Née à Genève, fille d’une enseignante d’allemand et d’un employé des postes, Alice Bailly brave l’opinion de sa famille, qui la voit enseignante à son tour, et entame des études artistiques à l’École des demoiselles, l’École des beaux-arts étant encore fermée aux femmes.
Plus tard, elle emmène ses pinceaux à Paris, où elle fréquente les milieux d’avant-garde. Proche du fauvisme et du cubisme, elle sait se faire sa place sur la scène artistique. Reconnue, elle montrera au Salon des Indépendants de 1912 son art renouvelé avec un cubisme nuancé. Un an plus tard, elle coorganise la première exposition cubiste en Suisse.
Dix ans après, elle s’installe à Lausanne et obtient un atelier de la Ville dans les anciennes écuries de Mon-Repos. Elle y préparera ses expositions qui se succèdent en Suisse comme à l’étranger, notamment à la Biennale de Venise en 1926.

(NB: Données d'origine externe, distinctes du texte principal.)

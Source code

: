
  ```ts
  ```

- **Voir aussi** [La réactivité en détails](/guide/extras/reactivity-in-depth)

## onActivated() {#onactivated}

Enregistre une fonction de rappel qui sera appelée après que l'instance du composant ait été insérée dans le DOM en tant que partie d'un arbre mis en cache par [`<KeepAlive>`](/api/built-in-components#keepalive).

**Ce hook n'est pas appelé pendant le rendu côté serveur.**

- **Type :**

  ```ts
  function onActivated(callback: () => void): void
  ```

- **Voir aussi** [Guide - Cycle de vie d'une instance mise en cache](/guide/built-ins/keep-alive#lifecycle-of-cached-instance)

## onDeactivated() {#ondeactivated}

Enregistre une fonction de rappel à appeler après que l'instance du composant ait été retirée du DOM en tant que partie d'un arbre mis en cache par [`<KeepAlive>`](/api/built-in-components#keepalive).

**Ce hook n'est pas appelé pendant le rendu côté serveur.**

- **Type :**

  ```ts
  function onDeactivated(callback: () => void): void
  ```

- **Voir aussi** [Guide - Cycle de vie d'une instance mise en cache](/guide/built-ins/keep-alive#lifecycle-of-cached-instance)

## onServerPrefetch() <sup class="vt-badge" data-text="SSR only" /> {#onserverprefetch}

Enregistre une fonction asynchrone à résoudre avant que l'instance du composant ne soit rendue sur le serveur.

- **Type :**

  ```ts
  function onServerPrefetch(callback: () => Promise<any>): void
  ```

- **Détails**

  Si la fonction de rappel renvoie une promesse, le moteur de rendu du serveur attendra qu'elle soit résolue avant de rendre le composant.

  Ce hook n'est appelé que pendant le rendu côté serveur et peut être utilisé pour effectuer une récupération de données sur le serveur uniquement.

Toute sa vie on lui rappellera qu’elle est une femme et elle se heurtera aux discriminations liées à son genre. La gent féminine n’ayant pas le droit d’adhérer aux principales institutions artistiques, dont l’importante Société suisse des peintres, sculpteurs et architectes, elle préférera se mesurer aux hommes dans les expositions, plutôt que d’adhérer à la Société suisse des femmes peintres et sculpteurs, convaincue que «l’art n’est pas une affaire de jupon ou de pantalon».
Huit ans après son décès est créée la Fondation Alice Bailly, qui octroie des bourses à de jeunes artistes suisses. Des expositions posthumes en 1938, 1968 et 1985, ainsi que diverses publications internationales consacrées aux femmes artistes rendent, dès lors, enfin justice à son talent.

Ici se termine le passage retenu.